Le cinéma français s’alarme des projets de Bruxelles sur les aides au tournage

Par Alain Beuve-Méry

La Lettre AFC n°226

Le Monde, 26 novembre 2012
La Commission européenne et l’industrie cinématographique française n’en finissent pas de jouer au chat et à la souris. Au cœur de la bataille se trouvent " l’exception culturelle ", reconnue par les traités européens, mais aussi les aides publiques au cinéma, qui sont étudiées à la loupe par les services de la concurrence.

Après le débat sur la taxe sur les distributeurs, qui n’a toujours pas été renotifiée par le ministère de la culture auprès des autorités de Bruxelles, c’est la réforme des aides publiques décentralisées au budget et au tournage des films – et de leurs retombées pour les territoires qui cofinancent – qui est sur la sellette.
Lundi 26 novembre, un nouveau projet de directive – il n’en circule, pour l’instant, qu’une version en anglais – doit être débattu au cours d’un conseil des ministres européens de l’éducation, de la culture et de la jeunesse. Aucune décision ne doit être prise avant le premier semestre 2013.
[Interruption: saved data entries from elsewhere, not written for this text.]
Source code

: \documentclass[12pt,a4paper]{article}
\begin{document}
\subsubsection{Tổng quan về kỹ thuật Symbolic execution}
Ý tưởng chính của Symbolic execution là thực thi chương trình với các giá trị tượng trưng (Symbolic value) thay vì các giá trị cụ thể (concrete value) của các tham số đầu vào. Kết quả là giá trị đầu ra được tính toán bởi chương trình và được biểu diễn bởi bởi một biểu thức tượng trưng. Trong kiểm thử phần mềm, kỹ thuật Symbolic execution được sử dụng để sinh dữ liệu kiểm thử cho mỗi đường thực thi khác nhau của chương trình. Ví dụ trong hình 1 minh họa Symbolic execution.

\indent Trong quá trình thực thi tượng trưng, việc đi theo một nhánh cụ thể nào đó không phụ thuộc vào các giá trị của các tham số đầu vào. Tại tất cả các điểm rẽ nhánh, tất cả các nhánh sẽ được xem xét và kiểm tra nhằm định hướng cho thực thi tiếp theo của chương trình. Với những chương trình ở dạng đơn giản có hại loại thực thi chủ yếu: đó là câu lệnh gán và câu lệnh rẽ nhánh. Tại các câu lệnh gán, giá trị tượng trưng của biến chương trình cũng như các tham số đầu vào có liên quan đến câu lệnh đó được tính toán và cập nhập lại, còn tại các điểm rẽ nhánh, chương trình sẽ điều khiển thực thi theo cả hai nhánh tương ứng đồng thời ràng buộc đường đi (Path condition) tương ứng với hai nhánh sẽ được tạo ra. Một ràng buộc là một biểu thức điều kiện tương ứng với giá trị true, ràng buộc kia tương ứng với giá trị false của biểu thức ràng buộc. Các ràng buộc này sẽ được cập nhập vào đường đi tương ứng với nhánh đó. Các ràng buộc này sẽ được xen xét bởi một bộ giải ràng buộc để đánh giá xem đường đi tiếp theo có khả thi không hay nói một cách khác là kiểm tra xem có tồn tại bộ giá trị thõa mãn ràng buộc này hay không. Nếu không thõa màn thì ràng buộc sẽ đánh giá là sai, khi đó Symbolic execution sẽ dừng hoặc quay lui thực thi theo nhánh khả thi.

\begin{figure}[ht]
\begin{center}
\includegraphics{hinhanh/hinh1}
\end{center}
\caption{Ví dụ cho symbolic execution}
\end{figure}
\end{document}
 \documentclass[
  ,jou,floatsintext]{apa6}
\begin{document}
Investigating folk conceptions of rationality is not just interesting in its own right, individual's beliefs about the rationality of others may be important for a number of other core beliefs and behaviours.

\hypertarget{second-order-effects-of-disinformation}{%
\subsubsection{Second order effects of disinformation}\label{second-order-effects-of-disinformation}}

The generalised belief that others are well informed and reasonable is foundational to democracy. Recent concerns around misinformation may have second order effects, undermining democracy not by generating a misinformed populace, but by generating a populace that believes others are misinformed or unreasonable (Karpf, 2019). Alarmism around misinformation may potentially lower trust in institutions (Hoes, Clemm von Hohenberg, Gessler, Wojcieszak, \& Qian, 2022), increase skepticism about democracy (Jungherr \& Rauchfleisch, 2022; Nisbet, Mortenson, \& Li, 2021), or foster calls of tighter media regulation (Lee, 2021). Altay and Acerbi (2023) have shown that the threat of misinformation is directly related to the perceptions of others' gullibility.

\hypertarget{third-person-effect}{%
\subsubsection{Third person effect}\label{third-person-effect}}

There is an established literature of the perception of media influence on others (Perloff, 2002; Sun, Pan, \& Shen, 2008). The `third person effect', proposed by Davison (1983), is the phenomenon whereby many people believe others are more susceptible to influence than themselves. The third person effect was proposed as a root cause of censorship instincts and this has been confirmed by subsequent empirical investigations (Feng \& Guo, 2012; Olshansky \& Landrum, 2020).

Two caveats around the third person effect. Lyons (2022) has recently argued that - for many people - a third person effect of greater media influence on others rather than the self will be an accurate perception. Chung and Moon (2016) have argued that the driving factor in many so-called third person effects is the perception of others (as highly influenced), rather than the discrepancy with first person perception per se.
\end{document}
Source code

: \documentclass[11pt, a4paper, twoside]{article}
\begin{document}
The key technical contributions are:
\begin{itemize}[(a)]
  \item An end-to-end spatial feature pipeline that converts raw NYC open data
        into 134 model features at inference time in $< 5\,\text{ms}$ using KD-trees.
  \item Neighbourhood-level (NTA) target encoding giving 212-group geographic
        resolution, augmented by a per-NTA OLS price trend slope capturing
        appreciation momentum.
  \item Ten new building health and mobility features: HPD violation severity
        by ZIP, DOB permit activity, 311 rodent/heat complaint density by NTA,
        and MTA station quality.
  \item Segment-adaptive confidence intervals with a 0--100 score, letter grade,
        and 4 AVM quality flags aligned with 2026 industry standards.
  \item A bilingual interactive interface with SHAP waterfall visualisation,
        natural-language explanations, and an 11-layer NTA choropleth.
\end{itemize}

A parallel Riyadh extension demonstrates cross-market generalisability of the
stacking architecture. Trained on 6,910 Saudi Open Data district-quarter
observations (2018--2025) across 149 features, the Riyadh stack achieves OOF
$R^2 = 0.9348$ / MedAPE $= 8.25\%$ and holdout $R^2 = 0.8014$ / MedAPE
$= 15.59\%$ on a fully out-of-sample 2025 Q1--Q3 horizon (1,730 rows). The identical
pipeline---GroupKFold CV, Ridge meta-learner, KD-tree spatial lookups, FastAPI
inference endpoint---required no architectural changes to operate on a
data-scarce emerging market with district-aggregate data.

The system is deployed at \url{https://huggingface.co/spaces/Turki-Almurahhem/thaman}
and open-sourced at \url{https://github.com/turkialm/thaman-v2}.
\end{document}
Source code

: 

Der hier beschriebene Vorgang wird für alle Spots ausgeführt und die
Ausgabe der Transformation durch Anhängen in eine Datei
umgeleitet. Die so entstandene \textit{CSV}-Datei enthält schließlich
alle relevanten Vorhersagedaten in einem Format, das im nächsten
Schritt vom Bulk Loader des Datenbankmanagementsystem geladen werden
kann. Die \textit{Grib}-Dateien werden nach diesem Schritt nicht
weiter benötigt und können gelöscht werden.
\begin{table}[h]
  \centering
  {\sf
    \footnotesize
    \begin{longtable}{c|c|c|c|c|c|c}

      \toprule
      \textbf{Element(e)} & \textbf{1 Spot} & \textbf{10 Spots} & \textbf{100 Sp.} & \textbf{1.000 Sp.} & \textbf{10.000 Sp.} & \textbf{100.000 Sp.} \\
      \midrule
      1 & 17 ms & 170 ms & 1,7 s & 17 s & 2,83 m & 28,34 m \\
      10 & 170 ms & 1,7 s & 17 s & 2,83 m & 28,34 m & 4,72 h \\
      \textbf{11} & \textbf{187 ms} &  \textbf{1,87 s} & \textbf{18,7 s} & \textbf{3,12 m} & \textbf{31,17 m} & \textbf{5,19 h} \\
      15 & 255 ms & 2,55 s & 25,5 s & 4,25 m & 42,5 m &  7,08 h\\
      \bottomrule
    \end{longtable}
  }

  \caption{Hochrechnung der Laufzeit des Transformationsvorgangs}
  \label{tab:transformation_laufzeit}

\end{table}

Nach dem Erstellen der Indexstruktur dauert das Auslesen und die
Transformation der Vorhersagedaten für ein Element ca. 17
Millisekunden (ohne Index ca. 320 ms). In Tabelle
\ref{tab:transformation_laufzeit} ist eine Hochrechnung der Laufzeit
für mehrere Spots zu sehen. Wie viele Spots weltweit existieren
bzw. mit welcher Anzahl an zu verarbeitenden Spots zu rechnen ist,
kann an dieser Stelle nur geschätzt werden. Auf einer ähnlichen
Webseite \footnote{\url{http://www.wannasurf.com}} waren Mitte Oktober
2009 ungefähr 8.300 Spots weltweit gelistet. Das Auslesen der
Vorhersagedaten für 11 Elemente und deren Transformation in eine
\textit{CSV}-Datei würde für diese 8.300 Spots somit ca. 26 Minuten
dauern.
Mais le dispositif actuel, mis en place en 2001, arrive à expiration à la fin de l’année et avant d’être reconduit, il sera toiletté pour s’adapter aux règles du marché intérieur. Or, « sur les débats techniques, nous sommes toujours perdants », s’alarme Thierry de Segonzac, président de Fédération des industries du cinéma, de l’audiovisuel et du multimédia (FICAM), qui fédère les industries techniques du cinéma.
« La conséquence de ce nouveau texte sera l’application de la théorie du plombier polonais aux industries cinématographiques », résume une source proche du dossier. Avec la menace d’une délocalisation des tournages dans des pays où le coût de la main-d’œuvre est beaucoup plus faible, comme la Roumanie ou la Bulgarie.
Aujourd’hui, si l’on prend l’exemple d’un film dont le budget est de 6 millions d’euros et qui reçoit 500 000 euros d’aides de la région Ile-de-France, les règles permettent que 80 % du budget total soit dépensé sur le territoire qui finance. Ce dispositif crée un effet de levier favorable aux régions qui investissent dans ce secteur.

Vives préventions
Dans le projet de nouvelle directive, l’aide publique doit rester inférieure à 50 % du budget du film – 60 % en cas de coproduction. Mais maintenant, pour les collectivités, le poids des dépenses de tournage sur leur sol sera strictement équivalent à celui de l’aide qu’elles apportent. Par ailleurs, le nouveau texte étend le système des aides à la conception (scénario), à la postproduction et aux salles de cinéma.
Selon la direction de la concurrence, à Bruxelles, il n’est pas question de remettre en cause le principe de territorialité. Mais elle entend mieux contrôler et ainsi libéraliser l’origine des biens et services utilisés pendant les tournages des films. Pour justifier ce changement, elle se fonde sur des arrêts de la Cour de justice qui ont jugé illégaux des dispositifs similaires à ceux du cinéma dans d’autres secteurs économiques.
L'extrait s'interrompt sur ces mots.